- Exercise data:
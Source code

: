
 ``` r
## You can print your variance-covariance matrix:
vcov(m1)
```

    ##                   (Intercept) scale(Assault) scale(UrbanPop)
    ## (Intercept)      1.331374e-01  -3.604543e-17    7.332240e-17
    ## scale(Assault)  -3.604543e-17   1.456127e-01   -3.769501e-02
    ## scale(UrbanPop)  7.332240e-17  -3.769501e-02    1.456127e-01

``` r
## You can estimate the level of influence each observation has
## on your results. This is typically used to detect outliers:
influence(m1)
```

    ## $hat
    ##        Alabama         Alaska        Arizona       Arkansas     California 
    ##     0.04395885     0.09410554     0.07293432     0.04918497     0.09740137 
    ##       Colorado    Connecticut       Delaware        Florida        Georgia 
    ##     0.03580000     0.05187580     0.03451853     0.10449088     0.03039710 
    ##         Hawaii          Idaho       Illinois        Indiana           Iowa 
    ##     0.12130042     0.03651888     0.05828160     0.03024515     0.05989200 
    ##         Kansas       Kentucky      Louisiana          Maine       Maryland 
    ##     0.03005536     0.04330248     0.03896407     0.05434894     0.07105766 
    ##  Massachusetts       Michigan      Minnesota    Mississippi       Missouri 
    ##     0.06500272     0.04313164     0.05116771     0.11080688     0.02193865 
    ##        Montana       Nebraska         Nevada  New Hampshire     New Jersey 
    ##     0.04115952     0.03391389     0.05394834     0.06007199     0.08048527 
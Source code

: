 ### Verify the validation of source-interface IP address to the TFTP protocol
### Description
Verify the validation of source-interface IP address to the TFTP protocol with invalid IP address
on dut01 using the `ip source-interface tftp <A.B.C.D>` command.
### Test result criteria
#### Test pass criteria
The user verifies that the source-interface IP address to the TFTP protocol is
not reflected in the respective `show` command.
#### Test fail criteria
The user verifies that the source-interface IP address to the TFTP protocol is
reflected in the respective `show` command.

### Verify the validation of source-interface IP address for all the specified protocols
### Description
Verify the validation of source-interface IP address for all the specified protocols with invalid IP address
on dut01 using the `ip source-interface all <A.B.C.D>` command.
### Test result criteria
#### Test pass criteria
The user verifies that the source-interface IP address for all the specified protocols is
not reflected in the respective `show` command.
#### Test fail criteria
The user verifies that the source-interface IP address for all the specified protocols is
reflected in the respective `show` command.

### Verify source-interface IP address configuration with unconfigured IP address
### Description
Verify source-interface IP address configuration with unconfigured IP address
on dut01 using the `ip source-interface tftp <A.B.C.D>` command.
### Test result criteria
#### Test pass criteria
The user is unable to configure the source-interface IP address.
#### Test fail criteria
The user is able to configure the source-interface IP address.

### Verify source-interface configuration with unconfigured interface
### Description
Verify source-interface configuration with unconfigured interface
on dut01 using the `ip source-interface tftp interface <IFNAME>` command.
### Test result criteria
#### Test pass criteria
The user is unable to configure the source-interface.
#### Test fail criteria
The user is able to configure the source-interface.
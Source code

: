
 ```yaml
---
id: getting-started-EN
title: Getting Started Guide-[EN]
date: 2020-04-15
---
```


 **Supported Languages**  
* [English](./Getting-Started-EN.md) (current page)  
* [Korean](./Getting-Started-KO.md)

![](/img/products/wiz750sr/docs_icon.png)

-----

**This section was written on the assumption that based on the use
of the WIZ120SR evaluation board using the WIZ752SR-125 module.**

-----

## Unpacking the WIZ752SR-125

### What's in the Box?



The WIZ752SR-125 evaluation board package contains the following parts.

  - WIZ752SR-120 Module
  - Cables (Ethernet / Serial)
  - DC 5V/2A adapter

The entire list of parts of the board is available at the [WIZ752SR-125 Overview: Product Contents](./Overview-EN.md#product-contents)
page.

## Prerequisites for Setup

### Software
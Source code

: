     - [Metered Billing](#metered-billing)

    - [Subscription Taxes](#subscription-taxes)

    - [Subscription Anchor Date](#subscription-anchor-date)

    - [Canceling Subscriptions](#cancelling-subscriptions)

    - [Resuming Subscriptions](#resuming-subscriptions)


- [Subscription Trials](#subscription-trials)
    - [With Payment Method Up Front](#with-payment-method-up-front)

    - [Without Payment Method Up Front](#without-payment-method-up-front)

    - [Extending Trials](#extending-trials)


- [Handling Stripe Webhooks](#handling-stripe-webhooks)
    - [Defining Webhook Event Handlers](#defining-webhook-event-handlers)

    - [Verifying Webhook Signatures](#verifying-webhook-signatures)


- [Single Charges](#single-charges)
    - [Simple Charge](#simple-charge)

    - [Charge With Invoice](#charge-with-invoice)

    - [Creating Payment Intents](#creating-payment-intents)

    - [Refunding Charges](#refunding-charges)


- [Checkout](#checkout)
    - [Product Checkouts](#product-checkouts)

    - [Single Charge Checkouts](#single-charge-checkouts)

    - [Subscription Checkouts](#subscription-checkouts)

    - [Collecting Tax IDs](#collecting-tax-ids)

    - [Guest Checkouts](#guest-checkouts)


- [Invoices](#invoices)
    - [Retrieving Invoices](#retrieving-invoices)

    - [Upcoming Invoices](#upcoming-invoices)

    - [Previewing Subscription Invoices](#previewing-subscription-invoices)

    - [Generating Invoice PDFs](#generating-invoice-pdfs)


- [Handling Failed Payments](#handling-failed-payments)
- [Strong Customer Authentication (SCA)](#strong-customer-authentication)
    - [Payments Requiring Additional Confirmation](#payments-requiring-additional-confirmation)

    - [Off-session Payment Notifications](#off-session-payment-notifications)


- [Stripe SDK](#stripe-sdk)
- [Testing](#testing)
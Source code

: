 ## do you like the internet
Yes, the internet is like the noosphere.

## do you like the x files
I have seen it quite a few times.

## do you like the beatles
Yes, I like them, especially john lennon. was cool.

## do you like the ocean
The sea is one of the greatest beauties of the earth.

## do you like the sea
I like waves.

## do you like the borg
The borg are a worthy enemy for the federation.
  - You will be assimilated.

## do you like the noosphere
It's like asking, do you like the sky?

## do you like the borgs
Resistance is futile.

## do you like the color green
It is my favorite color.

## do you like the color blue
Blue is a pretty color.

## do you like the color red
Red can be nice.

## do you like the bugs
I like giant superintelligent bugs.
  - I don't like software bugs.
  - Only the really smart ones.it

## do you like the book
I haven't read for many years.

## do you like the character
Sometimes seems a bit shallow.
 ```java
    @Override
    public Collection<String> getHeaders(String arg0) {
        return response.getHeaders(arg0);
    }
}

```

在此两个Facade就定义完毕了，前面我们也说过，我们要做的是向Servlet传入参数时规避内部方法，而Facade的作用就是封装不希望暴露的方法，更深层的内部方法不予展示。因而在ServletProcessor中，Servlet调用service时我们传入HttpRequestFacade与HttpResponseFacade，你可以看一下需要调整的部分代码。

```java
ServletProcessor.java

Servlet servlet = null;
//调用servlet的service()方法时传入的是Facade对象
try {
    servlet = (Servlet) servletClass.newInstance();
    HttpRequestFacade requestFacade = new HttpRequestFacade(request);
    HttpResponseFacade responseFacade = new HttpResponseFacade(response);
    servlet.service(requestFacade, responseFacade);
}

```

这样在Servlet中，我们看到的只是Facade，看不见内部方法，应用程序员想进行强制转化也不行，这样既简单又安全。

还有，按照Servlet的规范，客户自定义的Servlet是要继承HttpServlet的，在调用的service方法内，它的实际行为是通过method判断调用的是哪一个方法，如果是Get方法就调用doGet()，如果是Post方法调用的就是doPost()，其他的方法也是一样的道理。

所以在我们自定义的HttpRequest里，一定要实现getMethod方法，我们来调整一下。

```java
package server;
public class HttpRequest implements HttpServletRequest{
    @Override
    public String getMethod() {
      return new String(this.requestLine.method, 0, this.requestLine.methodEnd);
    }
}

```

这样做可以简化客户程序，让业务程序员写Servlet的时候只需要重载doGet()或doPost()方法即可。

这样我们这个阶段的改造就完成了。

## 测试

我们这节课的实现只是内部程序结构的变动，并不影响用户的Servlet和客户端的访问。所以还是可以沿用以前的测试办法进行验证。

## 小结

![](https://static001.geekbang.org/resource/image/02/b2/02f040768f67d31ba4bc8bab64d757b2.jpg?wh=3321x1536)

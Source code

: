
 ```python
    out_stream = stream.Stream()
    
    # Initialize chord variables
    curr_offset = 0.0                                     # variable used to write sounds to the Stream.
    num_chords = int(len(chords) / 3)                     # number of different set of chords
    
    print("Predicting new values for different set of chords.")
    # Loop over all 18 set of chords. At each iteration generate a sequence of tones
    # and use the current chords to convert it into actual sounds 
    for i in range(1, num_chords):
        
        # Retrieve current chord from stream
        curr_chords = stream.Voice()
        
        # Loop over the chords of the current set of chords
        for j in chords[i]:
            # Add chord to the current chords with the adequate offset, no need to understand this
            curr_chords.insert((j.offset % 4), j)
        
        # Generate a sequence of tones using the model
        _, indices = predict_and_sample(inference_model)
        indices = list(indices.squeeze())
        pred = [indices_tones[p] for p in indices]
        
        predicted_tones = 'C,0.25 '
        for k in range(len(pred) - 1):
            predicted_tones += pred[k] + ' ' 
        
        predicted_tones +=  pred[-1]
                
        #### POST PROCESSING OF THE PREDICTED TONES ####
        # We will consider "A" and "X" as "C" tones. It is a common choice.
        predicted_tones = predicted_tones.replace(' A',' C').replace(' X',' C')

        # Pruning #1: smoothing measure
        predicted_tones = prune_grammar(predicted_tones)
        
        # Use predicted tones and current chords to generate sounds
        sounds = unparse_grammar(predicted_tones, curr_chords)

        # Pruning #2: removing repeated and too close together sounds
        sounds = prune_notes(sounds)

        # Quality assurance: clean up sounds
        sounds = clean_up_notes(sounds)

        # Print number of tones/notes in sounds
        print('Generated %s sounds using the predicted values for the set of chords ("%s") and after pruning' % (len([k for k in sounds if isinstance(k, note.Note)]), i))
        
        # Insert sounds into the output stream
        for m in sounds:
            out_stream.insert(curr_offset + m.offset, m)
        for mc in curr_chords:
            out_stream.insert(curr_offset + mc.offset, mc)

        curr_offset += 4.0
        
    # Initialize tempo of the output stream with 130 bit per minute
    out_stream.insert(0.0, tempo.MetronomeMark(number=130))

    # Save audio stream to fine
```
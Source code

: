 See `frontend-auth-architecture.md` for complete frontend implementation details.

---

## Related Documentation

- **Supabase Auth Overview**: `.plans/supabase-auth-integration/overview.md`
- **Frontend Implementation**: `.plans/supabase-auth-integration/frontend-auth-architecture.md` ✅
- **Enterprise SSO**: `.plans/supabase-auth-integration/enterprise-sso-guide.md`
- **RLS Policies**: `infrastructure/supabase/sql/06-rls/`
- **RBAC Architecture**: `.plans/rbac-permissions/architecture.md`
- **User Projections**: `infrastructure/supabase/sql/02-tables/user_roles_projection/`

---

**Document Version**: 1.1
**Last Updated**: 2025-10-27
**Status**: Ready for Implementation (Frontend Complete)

- What to do:
The required answer is the exact run of lines above starting at the line with "### What's in the Box?" and ending at the line with "- DC 5V/2A adapter", with both ends present.

- Task solution:
### What's in the Box?



The WIZ752SR-125 evaluation board package contains the following parts.

  - WIZ752SR-120 Module
  - Cables (Ethernet / Serial)
  - DC 5V/2A adapter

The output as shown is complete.